● **PROBLEM REQUIREMENTS**
Among the lines below, return each one that contains the word "their".

╭─ MATERIALS PROVIDED

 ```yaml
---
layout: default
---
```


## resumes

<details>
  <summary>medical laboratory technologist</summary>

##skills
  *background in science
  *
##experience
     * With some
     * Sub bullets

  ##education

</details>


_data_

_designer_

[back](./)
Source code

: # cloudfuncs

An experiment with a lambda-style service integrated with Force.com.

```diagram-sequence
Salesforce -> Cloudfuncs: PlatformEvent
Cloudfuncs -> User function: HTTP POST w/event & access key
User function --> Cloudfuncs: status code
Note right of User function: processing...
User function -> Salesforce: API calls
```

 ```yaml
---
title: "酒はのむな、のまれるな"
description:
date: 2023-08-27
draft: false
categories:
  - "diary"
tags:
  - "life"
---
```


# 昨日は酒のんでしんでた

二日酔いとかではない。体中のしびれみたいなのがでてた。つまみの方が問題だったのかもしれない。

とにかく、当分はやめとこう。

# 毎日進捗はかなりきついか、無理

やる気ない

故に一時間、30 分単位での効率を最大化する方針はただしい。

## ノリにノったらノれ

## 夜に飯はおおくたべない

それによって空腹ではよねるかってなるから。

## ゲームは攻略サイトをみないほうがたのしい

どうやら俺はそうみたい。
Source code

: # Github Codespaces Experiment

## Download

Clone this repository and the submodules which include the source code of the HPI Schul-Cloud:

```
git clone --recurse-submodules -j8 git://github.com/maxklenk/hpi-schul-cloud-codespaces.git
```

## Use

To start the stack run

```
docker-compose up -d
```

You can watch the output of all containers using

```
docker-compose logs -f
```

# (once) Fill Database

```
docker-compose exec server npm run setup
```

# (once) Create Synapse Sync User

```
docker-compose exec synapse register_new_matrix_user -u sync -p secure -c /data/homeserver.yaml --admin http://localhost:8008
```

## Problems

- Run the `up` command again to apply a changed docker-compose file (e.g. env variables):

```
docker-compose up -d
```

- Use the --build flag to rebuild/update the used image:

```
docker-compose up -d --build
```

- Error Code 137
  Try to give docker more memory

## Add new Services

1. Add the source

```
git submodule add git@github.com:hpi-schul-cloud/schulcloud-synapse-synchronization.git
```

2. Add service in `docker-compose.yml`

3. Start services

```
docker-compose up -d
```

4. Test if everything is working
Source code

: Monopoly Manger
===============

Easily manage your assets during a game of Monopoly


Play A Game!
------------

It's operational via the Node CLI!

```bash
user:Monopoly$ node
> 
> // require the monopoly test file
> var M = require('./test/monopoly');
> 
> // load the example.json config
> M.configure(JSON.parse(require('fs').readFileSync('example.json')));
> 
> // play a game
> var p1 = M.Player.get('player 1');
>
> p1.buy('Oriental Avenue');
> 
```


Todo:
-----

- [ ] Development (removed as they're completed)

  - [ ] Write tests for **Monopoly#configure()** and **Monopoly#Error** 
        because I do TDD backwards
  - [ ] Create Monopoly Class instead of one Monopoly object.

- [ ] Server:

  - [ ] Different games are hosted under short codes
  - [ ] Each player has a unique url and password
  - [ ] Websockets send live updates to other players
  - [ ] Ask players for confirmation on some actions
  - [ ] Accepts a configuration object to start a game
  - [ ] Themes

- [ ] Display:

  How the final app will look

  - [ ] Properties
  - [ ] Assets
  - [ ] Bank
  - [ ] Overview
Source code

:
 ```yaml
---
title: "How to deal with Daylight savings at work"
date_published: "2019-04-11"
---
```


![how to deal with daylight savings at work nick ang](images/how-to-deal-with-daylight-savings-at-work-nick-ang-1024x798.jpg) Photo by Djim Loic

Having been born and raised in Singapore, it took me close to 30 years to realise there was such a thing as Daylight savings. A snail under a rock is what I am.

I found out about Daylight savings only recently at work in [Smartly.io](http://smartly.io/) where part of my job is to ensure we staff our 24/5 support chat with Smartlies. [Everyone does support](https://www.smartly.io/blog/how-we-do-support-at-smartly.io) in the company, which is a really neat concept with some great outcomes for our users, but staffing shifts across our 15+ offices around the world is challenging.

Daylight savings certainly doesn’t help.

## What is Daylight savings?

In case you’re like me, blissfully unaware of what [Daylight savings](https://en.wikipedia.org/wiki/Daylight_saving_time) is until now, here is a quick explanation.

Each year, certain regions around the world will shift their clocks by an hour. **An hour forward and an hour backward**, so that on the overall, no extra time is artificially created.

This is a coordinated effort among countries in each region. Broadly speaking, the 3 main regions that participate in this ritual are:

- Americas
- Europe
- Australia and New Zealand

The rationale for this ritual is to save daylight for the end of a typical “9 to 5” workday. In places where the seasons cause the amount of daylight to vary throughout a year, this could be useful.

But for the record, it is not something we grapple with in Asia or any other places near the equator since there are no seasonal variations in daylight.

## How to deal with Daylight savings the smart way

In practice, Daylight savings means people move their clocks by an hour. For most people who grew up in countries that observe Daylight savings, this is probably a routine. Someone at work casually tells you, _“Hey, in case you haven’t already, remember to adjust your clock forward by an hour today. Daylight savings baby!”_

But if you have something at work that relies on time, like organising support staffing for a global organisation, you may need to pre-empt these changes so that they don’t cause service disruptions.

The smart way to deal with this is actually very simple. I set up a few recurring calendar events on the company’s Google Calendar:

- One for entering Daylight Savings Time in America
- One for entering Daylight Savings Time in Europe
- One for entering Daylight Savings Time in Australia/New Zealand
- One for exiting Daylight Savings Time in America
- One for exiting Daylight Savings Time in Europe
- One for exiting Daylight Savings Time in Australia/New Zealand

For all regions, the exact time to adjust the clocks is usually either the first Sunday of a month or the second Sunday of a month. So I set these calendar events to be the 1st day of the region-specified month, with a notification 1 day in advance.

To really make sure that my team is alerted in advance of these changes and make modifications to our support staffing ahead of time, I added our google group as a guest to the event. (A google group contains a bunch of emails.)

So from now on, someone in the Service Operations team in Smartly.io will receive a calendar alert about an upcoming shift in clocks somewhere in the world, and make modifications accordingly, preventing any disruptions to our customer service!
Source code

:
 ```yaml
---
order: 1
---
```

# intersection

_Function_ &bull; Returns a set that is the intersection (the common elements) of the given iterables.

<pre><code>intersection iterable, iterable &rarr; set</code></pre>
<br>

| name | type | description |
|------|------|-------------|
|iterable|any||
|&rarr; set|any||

╰─

● **ANSWER BELOW**
Each year, certain regions around the world will shift their clocks by an hour. **An hour forward and an hour backward**, so that on the overall, no extra time is artificially created.
In practice, Daylight savings means people move their clocks by an hour. For most people who grew up in countries that observe Daylight savings, this is probably a routine. Someone at work casually tells you, _“Hey, in case you haven’t already, remember to adjust your clock forward by an hour today. Daylight savings baby!”_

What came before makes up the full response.